In questi mesi si è discusso in città di molte scelte varate da questa Amministrazione, alcune sono piaciute, altre no, ai nostri concittadini. Avrebbe voluto “Lavori in Corso” (a mio vedere, sia chiaro) fare molto di più, ma non ha potuto, per vari motivi, forse per uno solo.
Cantù è, a mio vedere, una città stupenda. Non certo per il proprio aspetto esteriore, la bellezza è dovuta a quello che Cantù ha concretizzato negli anni, quello che  i cittadini canturini hanno promosso, in termini di lavoro, di civicità, di accoglienza. Prima che questa crisi globale colpisse l’economia e lo sviluppo in genere Cantù si è resa famosa in tutto il mondo anche e soprattutto per il mobile, settore che tra annessi e connessi coinvolgeva praticamente ogni nucleo familiare, tanto da crearsi in città una morfologia architettonica speculare, fine a se stessa, fatta da edifici misto abitativo/produttivo di cui ancora oggi vediamo le tracce. Una città dove si era sviluppato anche un discreto commercio di vicinato, una città che ha assorbito, secondo me, dando buona risposta, nei decenni, due ondate di immigrazione, la prima interna, la seconda esterna traendone sicuramente giovamento non solo in campo economico. Una città dove l’associazionismo si è sviluppato bene, una città che non ha mai negato un aiuto a chi ne necessitava … ritengo questo essere un grande punto di partenza per un futuro incerto.

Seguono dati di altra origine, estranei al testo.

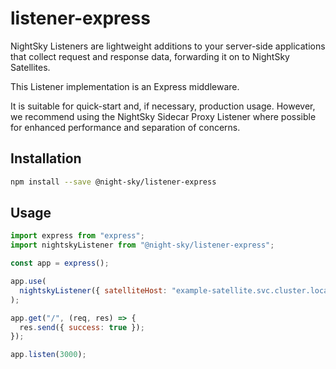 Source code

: # listener-express

NightSky Listeners are lightweight additions to your server-side applications that collect request and response data, forwarding it on to NightSky Satellites.

This Listener implementation is an Express middleware.

It is suitable for quick-start and, if necessary, production usage. However, we recommend using the NightSky Sidecar Proxy Listener where possible for enhanced performance and separation of concerns.

## Installation

```bash
npm install --save @night-sky/listener-express
```

## Usage

```js
import express from "express";
import nightskyListener from "@night-sky/listener-express";

const app = express();

app.use(
  nightskyListener({ satelliteHost: "example-satellite.svc.cluster.local" })
);

app.get("/", (req, res) => {
  res.send({ success: true });
});

app.listen(3000);
```

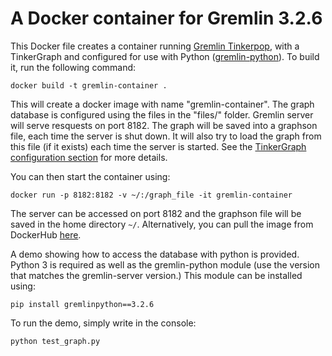 # A Docker container for Gremlin 3.2.6

This Docker file creates a container running [Gremlin Tinkerpop](https://github.com/apache/tinkerpop), with a TinkerGraph and configured for use with Python ([gremlin-python](http://tinkerpop.apache.org/docs/current/reference/#gremlin-python)).
To build it, run the following command:
```
docker build -t gremlin-container . 
```
This will create a docker image with name "gremlin-container".
The graph database is configured using the files in the "files/" folder.
Gremlin server will serve resquests on port 8182. The graph will be saved into a graphson file, each time the server is shut down.
It will also try to load the graph from this file (if it exists) each time the server is started. 
See the [TinkerGraph configuration section](http://tinkerpop.apache.org/docs/current/reference/#_configuration_2) for more details.


You can then start the container using:
```
docker run -p 8182:8182 -v ~/:/graph_file -it gremlin-container
```
The server can be accessed on port 8182 and the graphson file will be saved in the home directory `~/`.
Alternatively, you can pull the image from DockerHub [here](https://hub.docker.com/r/bricaud/gremlin-server/).


A demo showing how to access the database with python is provided. 
Python 3 is required as well as the gremlin-python module (use the version 
that matches the gremlin-server version.) This 
module 
can be installed using:
```
pip install gremlinpython==3.2.6
```
To run the demo, simply write in the console:
```
python test_graph.py
```
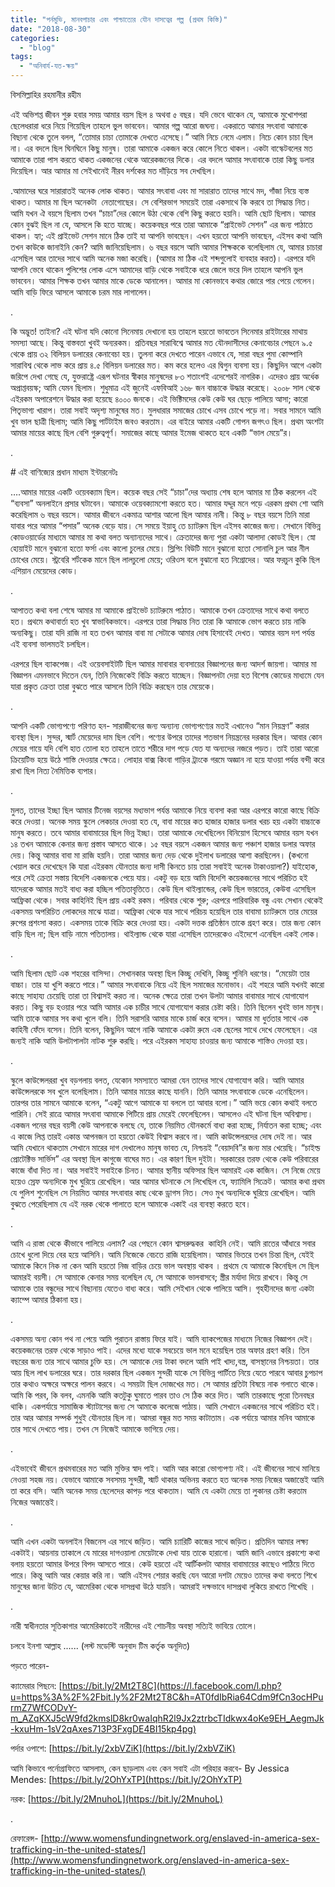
 ```yaml
---
title: "পর্নমুভি, মানবপাচার এবং পাশ্চাত্যের যৌন দাসত্বের গল্প (প্রথম কিস্তি)"
date: "2018-08-30"
categories: 
  - "blog"
tags: 
  - "অনিবার্য-যত-ক্ষয়"
---
```


বিসমিল্লাহির রহমানীর রহীম

এই অভিশপ্ত জীবন শুরু হবার সময় আমার বয়স ছিল ৪ অথবা ৫ বছর। যদি ভেবে থাকেন যে, আমাকে মুখোশপরা ছেলেধরারা ধরে নিয়ে গিয়েছিল তাহলে ভুল ভাববেন। আমার গল্প আরো জঘন্য। একরাতে আমার সৎবাবা আমাকে বিছানা থেকে তুলে বলল, “তোমার চাচা তোমাকে দেখতে এসেছে।” আমি নিচে নেমে এলাম। নিচে কোন চাচা ছিল না। এর বদলে ছিল ঘিনঘিনে কিছু মানুষ। তারা আমাকে একজন করে কোলে নিতে থাকল। একটা বাস্কেটবলের মত আমাকে তারা পাস করতে থাকত একজনের থেকে আরেকজনের দিকে। এর বদলে আমার সৎবাবাকে তারা কিছু ডলার দিয়েছিল। আর আমার মা সেইখানেই নীরব দর্শকের মত দাঁড়িয়ে সব দেখছিল।

.আমাদের ঘরে সারারাতই অনেক লোক থাকত। আমার সৎবাবা এবং মা সারারাত তাদের সাথে মদ, গাঁজা নিয়ে ব্যস্ত থাকত। আমার মা ছিল অনেকটা  নেতাগোছের। সে বেশিরভাগ সময়েই তারা একসাথে কি করবে তা সিদ্ধান্ত নিত। আমি যখন ঐ বয়সে ছিলাম তখন “চাচা”দের কোলে উঠা থেকে বেশি কিছু করতে হয়নি। আমি ছোট ছিলাম। আমার কোন বুঝই ছিল না যে, আসলে কি হতে যাচ্ছে। কয়েকবছর পরে তারা আমাকে “প্রাইভেট সেশন” এর জন্য পাঠাতে থাকল। হ্যা; এই প্রাইভেট সেশন মানে ঠিক তাই যা আপনি ভাবছেন। এখন হয়তো আপনি ভাবছেন, এইসব কথা আমি তখন কাউকে জানাইনি কেন? আমি জানিয়েছিলাম। ৬ বছর বয়সে আমি আমার শিক্ষককে বলেছিলাম যে, আমার চাচারা এসেছিল আর তাদের সাথে আমি অনেক মজা করেছি। (আমার মা ঠিক এই শব্দগুলোই ব্যবহার করত)। এরপরে যদি আপনি ভেবে থাকেন পুলিশের লোক এসে আমাদের বাড়ি থেকে সবাইকে ধরে জেলে ভরে দিল তাহলে আপনি ভুল ভাববেন। আমার শিক্ষক তখন আমার মাকে ডেকে আনালেন। আমার মা কোনভাবে কথার জোরে পার পেয়ে গেলেন। আমি বাড়ি ফিরে আসলে আমাকে চরম মার লাগালেন।

.

কি অদ্ভুত! তাইনা? এই ঘটনা যদি কোনো সিনেমায় দেখানো হয় তাহলে হয়তো ভাবতেন সিনেমার রাইটারের মাথায় সমস্যা আছে। কিন্তু বাস্তবতা খুবই অন্যরকম। প্রতিবছর সারাবিশ্বে আমার মত যৌনদাসীদের কেনাবেচার পেছনে ৯.৫ থেকে প্রায় ৩২ বিলিয়ন ডলারের কেনাবেচা হয়। তুলনা করে দেখতে পারেন এভাবে যে, সারা বছর পুমা কোম্পানি সারাবিশ্ব থেকে লাভ করে প্রায় ৪.৫ বিলিয়ন ডলারের মত। কম করে হলেও এর দ্বিগুন ব্যবসা হয়। কিছুদিন আগে একটা জরিপে দেখা গেছে যে, যুক্তরাষ্ট্রে এরূপ ঘটনার স্বীকার মানুষদের ৮৩ শতাংশই এদেশেরই নাগরিক। এদেরও প্রায় অর্ধেক অপ্রাপ্তবয়স্ক; আমি যেমন ছিলাম। শুধুমাত্র এই জুনেই এফবিআই ১৬৮ জন বাচ্চাকে উদ্ধার করেছে। ২০০৮ সাল থেকে এইরকম অপারেশনে উদ্ধার করা হয়েছে ৪০০০ জনকে। এই ভিক্টিমদের কেউ কেউ ঘর ছেড়ে পালিয়ে আসা; কারো পিতৃভাগ্য খারাপ। তারা সবাই অদৃশ্য মানুষের মত। মুলধারার সমাজের চোখে এসব চোখে পড়ে না। সবার সামনে আমি খুব ভাল ছাত্রী ছিলাম; আমি কিছু পার্টটাইম জবও করতাম। এর বাইরে আমার একটি গোপন জগৎও ছিল। প্রথম অংশটা আমার মায়ের কাছে ছিল বেশি গুরুত্বপূর্ণ। সমাজের কাছে আমার ইমেজ থাকতে হবে একটি “ভাল মেয়ে”র।

.

\# এই বাণিজ্যের প্রধান মাধ্যম ইন্টারনেটঃ

….আমার মায়ের একটি ওয়েবক্যাম ছিল। কয়েক বছর সেই “চাচা”দের অধ্যায় শেষ হলে আমার মা ঠিক করলেন এই “ব্যবসা” অনলাইনে প্রসার ঘটাবেন। আমাকে ওয়েবক্যামশো করতে হত। আমার যদ্দূর মনে পড়ে এরকম প্রথম শো আমি করেছিলাম ৬ বছর বয়সে। আমার জীবনে একমাত্র আশার আলো ছিল আমার নানী। কিন্তু ৮ বছর বয়সে তিনি মারা যাবার পরে আমার “পসার” অনেক বেড়ে যায়। সে সময়ে ইয়াহু তে চ্যাটরুম ছিল এইসব কাজের জন্য। সেখানে বিভিন্ন কোডওয়ার্ডের মাধ্যমে আমার মা কথা বলত অন্যান্যদের সাথে। ক্রেতাদের জন্য পুরা একটা আলাদা কোডই ছিল। স্নো হোয়াইট মানে বুঝানো হতো ফর্সা এবং কালো চুলের মেয়ে। স্লিপিং বিউটি মানে বুঝানো হতো সোনালি চুল আর নীল চোখের মেয়ে। স্ট্রবেরি শর্টকেক মানে ছিল লালচুলো মেয়ে; ওরিওস বলে বুঝানো হত নিগ্রোদের। আর ফরচুন কুকি ছিল এশিয়ান মেয়েদের কোড।

.

আপাতত কথা বলা শেষে আমার মা আমাকে প্রাইভেট চ্যাটরুমে পাঠাত। আমাকে তখন ক্রেতাদের সাথে কথা বলতে হত। প্রথমে কথাবার্তা হত খুব স্বাভাবিকভাবে। এরপরে তারা সিদ্ধান্ত নিত তারা কি আমাকে ভোগ করতে চায় নাকি অন্যকিছু। তারা যদি রাজি না হত তখন আমার বাবা মা সেটাকে আমার দোষ হিসাবেই দেখত। আমার বয়স দশ পর্যন্ত এই ব্যবসা ভালমতই চলছিল।

এরপরে ছিল ব্যাকপেজ। এই ওয়েবসাইটটি ছিল আমার মাবাবার ব্যবসায়ের বিজ্ঞাপনের জন্য আদর্শ জায়গা। আমার মা বিজ্ঞাপন এমনভাবে দিতেন যেন, তিনি নিজেকেই বিক্রি করতে যাচ্ছেন। বিজ্ঞাপনটা দেয়া হত বিশেষ কোডের মাধ্যমে যেন যারা প্রকৃত ক্রেতা তারা বুঝতে পারে আসলে তিনি বিক্রি করছেন তার মেয়েকে।

.

আপনি একটি ভোগ্যপণ্যে পরিণত হন- সারাজীবনের জন্য অন্যান্য ভোগ্যপণ্যের মতই এখানেও “মান নিয়ন্ত্রণ” করার ব্যবস্থা ছিল। সুন্দর, স্মার্ট মেয়েদের দাম ছিল বেশি। পণ্যের উপরে তাদের শতভাগ নিয়ন্ত্রনের দরকার ছিল। আবার কোন মেয়ের গায়ে যদি বেশি হাত তোলা হত তাহলে তাতে শরীরে দাগ পড়ে যেত যা অন্যদের নজরে পড়ত। তাই তারা আরো ক্রিয়েটিভ হয়ে উঠে শাস্তি দেওয়ার ক্ষেত্রে। লোহার বাক্স কিংবা গাড়ির ট্রাংকে গরমে অজ্ঞান না হয়ে যাওয়া পর্যন্ত বন্দী করে রাখা ছিল নিত্য নৈমিত্তিক ব্যপার।

.

মুলত, তাদের ইচ্ছা ছিল আমার টিনেজ বয়সের মধ্যভাগ পর্যন্ত আমাকে নিয়ে ব্যবসা করা আর এরপরে কারো কাছে বিক্রি করে দেওয়া। অনেক সময় স্কুলে লেকচার দেওয়া হত যে, বাবা মায়ের কত হাজার হাজার ডলার খরচ হয় একটা বাচ্চাকে মানুষ করতে। তবে আমার বাবামায়ের ছিল ভিন্ন ইচ্ছা। তারা আমাকে দেখেছিলেন বিনিয়োগ হিসেবে আমার বয়স যখন ১৪ তখন আমাকে কেনার জন্য প্রস্তাব আসতে থাকে। ১৫ বছর বয়সে একজন আমার জন্য পঞ্চাশ হাজার ডলার অফার দেয়। কিন্তু আমার বাবা মা রাজি হয়নি। তারা আমার জন্য দেড় থেকে দুইলাখ ডলারের আশা করছিলেন। (কখনো খেয়াল করে দেখেছেন কি যারা এইরকম যৌনতার জন্য দাসী কিনতে চায় তারা সবাইই অনেক টাকাওয়ালা?) যাইহোক, পরে সেই ক্রেতা সস্তায় বিদেশি একজনকে পেয়ে যায়। একটু বড় হয়ে আমি বিদেশি কয়েকজনের সাথে পরিচিত হই যাদেরকে আমার মতই বাধ্য করা হচ্ছিল পতিতাবৃত্তিতে। কেউ ছিল থাইল্যান্ডের, কেউ ছিল ভারতের, কেউবা এসেছিল আফ্রিকা থেকে। সবার কাহিনিই ছিল প্রায় একই রকম। পরিবার থেকে শুরু; এরপরে পারিবারিক বন্ধু এবং সেখান থেকেই একসময় অপরিচিত লোকদের মাঝে যাত্রা। আফ্রিকা থেকে যার সাথে পরিচয় হয়েছিল তার বাবামা চ্যাটরুমে তার মেয়ের রুপের প্রশংসা করত। একসময় তাকে বিক্রি করে দেওয়া হয়। একটা দত্তক প্রতিষ্ঠান তাকে গ্রহণ করে। তার জন্য কোন বাড়ি ছিল না; ছিল বাড়ি নামে পতিতালয়। থাইল্যান্ড থেকে যারা এসেছিল তাদেরকেও এইদেশে এনেছিল একই লোক।

.

আমি ছিলাম ছোট এক শহরের বাসিন্দা। সেখানকার অবস্থা ছিল কিচ্ছু দেখিনি, কিচ্ছু শুনিনি ধরণের। “মেয়েটা তার বাচ্চা। তার যা খুশি করতে পারে।” আমার সৎবাবাকে নিয়ে এই ছিল সমাজের মনোভাব। এই শহরে আমি যখনই কারো কাছে সাহায্য চেয়েছি তারা তা বিশ্বাসই করত না। অনেক ক্ষেত্রে তারা তখন উলটা আমার বাবামার সাথে যোগাযোগ করত। কিছু বড় হওয়ার পরে আমি আমার এক চাচীর সাথে যোগাযোগ করার চেষ্টা করি। তিনি ছিলেন খুবই ভাল মানুষ। আমি তাকে আমার সব কথা খুলে বলি। তিনি সরাসরি আমার মাকে চার্জ করে বসেন। আমার মা ধুর্ততার সাথে এক কাহিনী ফেঁদে বসেন। তিনি বলেন, কিছুদিন আগে নাকি আমাকে একটা রুমে এক ছেলের সাথে দেখে ফেলেছেন। এর জন্যই নাকি আমি উলটাপালটা নাটক শুরু করছি। পরে এইরকম সাহায্য চাওয়ার জন্য আমাকে শাস্তিও দেওয়া হয়।

.

স্কুলে কাউন্সেলররা খুব বড়গলায় বলত, যেকোন সমস্যাতে আমরা যেন তাদের সাথে যোগাযোগ করি। আমি আমার কাউন্সেলরকে সব খুলে বলেছিলাম। তিনি আমার মায়ের কাছে যাননি। তিনি আমার সৎবাবাকে ডেকে এনেছিলেন। তারপর তার সামনে আমাকে বলেন, “একটু আগে আমাকে যা বললে তা আবার বলো।” আমি ভয়ে কোন কথাই বলতে পারিনি। সেই রাত্রে আমার সৎবাবা আমাকে পিটিয়ে প্রায় মেরেই ফেলেছিলেন। আসলেও এই ঘটনা ছিল অবিশ্বাস্য। একজন পনের বছর বয়সী কেউ আপনাকে বলছে যে, তাকে নিয়মিত যৌনকর্মে বাধ্য করা হচ্ছে, নির্যাতন করা হচ্ছে; এবং এ কাজে লিপ্ত তারই একান্ত আপনজন তা হয়তো কেউই বিশ্বাস করবে না। আমি কাউন্সেলরদের দোষ দেই না। আর আমি যেখানে থাকতাম সেখানে মারের দাগ দেখালেও মানুষ ভাবত যে, নিশ্চয়ই “বেয়াদবি”র জন্য মার খেয়েছি। “চাইল্ড প্রোটেক্টিভ সার্ভিস” এর অবস্থা ছিল কাগুজে বাঘের মত। এর কারণ ছিল দুইটা। সরকারের তরফ থেকে কেউ পরিবারের কাজে বাঁধা দিত না। আর সবাইই সবাইকে চিনত। আমার স্থানীয় অফিসার ছিল আমারই এক কাজিন। সে নিজে মেয়ে হয়েও স্রেফ অন্যদিকে মুখ ঘুরিয়ে রেখেছিল। আর আমার ঘটনাকে সে লিখেছিল যে, ফ্যামিলি সিক্রেট। আমার কথা প্রথম যে পুলিশ শুনেছিল সে নিয়মিত আমার সৎবাবার কাছ থেকে ড্রাগস নিত। সেও মুখ অন্যদিকে ঘুরিয়ে রেখেছিল। আমি বুঝতে পেরেছিলাম যে এই নরক থেকে পালাতে হলে আমাকে একাই এর ব্যবস্থা করতে হবে।

.

আমি এ রাস্তা থেকে কীভাবে পালিয়ে এলাম? এর পেছনে কোন শ্বাসরুদ্ধকর  কাহিনি নেই। আমি রাতের আঁধারে সবার চোখে ধুলো দিয়ে বের হয়ে আসিনি। আমি নিজেকে বেচতে রাজি হয়েছিলাম। আমার ভিতরে তখন চিন্তা ছিল, যেইই আমাকে কিনে নিক না কেন আমি হয়তো নিজ বাড়ির চেয়ে ভাল অবস্থায় থাকব । প্রথমে যে আমাকে কিনেছিল সে ছিল আমারই বয়সী। সে আমাকে কেনার সময় বলেছিল যে, সে আমাকে ভালবাসবে; স্ত্রীর মর্যাদা দিয়ে রাখবে। কিন্তু সে আমাকে তার বন্ধুদের সাথে বিছানায় যেতেও বাধ্য করে। আমি সেইখান থেকে পালিয়ে আসি। গৃহহীনদের জন্য একটা ক্যাম্পে আমার ঠিকানা হয়।

.

একসময় অন্য কোন পথ না পেয়ে আমি পুরাতন রাস্তায় ফিরে যাই। আমি ব্যাকপেজের মাধ্যমে নিজের বিজ্ঞাপন দেই। কয়েকজনের তরফ থেকে সাড়াও পাই। এদের মধ্যে যাকে সবচেয়ে ভাল মনে হয়েছিল তার অফার গ্রহণ করি। তিন বছরের জন্য তার সাথে আমার চুক্তি হয়। সে আমাকে দেয় টাকা বদলে আমি পাই খাদ্য,বস্ত্র, বাসস্থানের নিশ্চয়তা। তার আয় ছিল লাখ ডলারের ঘরে। তার দরকার ছিল একজন সুন্দরী যাকে সে বিভিন্ন পার্টিতে নিয়ে যেতে পারবে আবার চুপচাপ তার কথাও অক্ষরে অক্ষরে পালন করবে। এ সময়টা ছিল দোজখের মত। সে আমার প্রতিটা বিষয়ে নাক গলাতে থাকে। আমি কি পরব, কি বলব, এমনকি আমি কতটুকু ঘুমাতে পারব তাও সে ঠিক করে দিত। আমি তারকাছে পুরো তিনবছর থাকি। একপর্যায়ে সামাজিক স্ট্যাটাসের জন্য সে আমাকে কলেজে পাঠায়। আমি সেখানে একজনের সাথে পরিচিত হই। তার আর আমার সম্পর্ক শুধুই যৌনতার ছিল না। আমরা বন্ধুর মত সময় কাটাতাম। এক পর্যায়ে আমার মনিব আমাকে তার সাথে দেখতে পায়। তখন সে নিজেই আমাকে ভাগিয়ে দেয়।

.

এইভাবেই জীবনে প্রথমবারের মত আমি মুক্তির স্বাদ পাই। আমি আর কারো ভোগ্যপণ্য নই। এই জীবনের সাথে মানিয়ে নেওয়া সহজ নয়। যেভাবে আমাকে সবসময় সুন্দরী, স্মার্ট থাকার অভিনয় করতে হত অনেক সময় নিজের অজান্তেই আমি তা করে বসি। আমি অনেক সময় ছেলেদের কাপড় পরে থাকতাম। আমি যে একটা মেয়ে তা লুকানর চেষ্টা করতাম নিজের অজান্তেই।

.

আমি এখন একটা অনলাইন বিজনেস এর সাথে জড়িত। আমি চ্যারিটি কাজের সাথে জড়িত। প্রতিদিন আমার লক্ষ্য একটাই। আয়নায় তাকালে যে মারের দাগওয়ালা মেয়েটাকে দেখা যায় তাকে হারানো। আমি জানি এভাবে প্রকাশ্যে কথা বলায় হয়তো আমার উপরে বিপদ আসতে পারে। কেউ হয়তো এই আর্টিকলটা আমার বাবামায়ের কাছেও পাঠিয়ে দিতে পারে। কিন্তু আমি আর কেয়ার করি না। আমি এইসব শেয়ার করছি যেন আরো দশটা মেয়েও তাদের কথা বলতে শিখে মানুষের জানা উচিত যে, আমেরিকা থেকে দাসপ্রথা উঠে যায়নি। আমরাই দক্ষভাবে দাসপ্রথা লুকিয়ে রাখতে শিখেছি ।

.

নারী স্বাধীনতার সূতিকাগার আমেরিকাতেই নারীদের এই শোচনীয় অবস্থা সত্যিই ভাবিয়ে তোলে।

চলবে ইনশা আল্লাহ ...... (লস্ট মডেস্টি অনুবাদ টিম কর্তৃক অনূদিত)

পড়তে পারেন-

ক্যামেরার পিছনে: [https://bit.ly/2Mt2T8C](https://l.facebook.com/l.php?u=https%3A%2F%2Fbit.ly%2F2Mt2T8C&h=AT0fdIbRia64Cdm9fCn3ocHPurmZ7WfCODvY-m_AZqKXJ5cW9fd2kmslD8kr0waIqhR2l9Jx2ztrbcTIdkwx4oKe9EH_AegmJk-kxuHm-1sV2qAxes713P3FxgDE4BI15kp4pg)

পর্দার ওপাশে: [https://bit.ly/2xbVZiK](https://bit.ly/2xbVZiK)

আমি কিভাবে পর্নোগ্রাফিতে আসলাম, কেন ছাড়লাম এবং কেন সবাই এটা পরিহার করবে- By Jessica Mendes: [https://bit.ly/2OhYxTP](https://bit.ly/2OhYxTP)

নরক: [https://bit.ly/2MnuhoL](https://bit.ly/2MnuhoL)

.

রেফারেন্স- [http://www.womensfundingnetwork.org/enslaved-in-america-sex-trafficking-in-the-united-states/](http://www.womensfundingnetwork.org/enslaved-in-america-sex-trafficking-in-the-united-states/)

Esprimo questi pensieri perché oggi siamo davanti ad un quadro diametralmente opposto, gli artigiani ed i piccoli commercianti sono posizioni sostanzialmente estinte, le industrie ed il grosso commercio che li hanno di fatto cancellati stanno implodendo su loro stessi, l’indigenza moltiplica le proprie percentuali di presenza a dismisura, non ci sono più soldi, non c’è più lavoro (e non solo per i giovani) ed a chi amministra tocca dare una risposta anche a questi problemi, una risposta che deve essere innanzitutto, per quanto ci sia possibile fare, immediata, ma anche lungimirante: quanti stanno amministrando la città, ma anche ogni singolo cittadino, dovranno avere la lungimiranza di guardare senza rassegnazione alla nuova Cantù che sta arrivando, una città probabilmente sarà sempre più povera economicamente e privata di un suo simbolo, il lavoro.
Governare in questi tempi bui ha portato anche a scelte impopolari, non condivisibili a prima vista dalla maggioranza dei cittadini.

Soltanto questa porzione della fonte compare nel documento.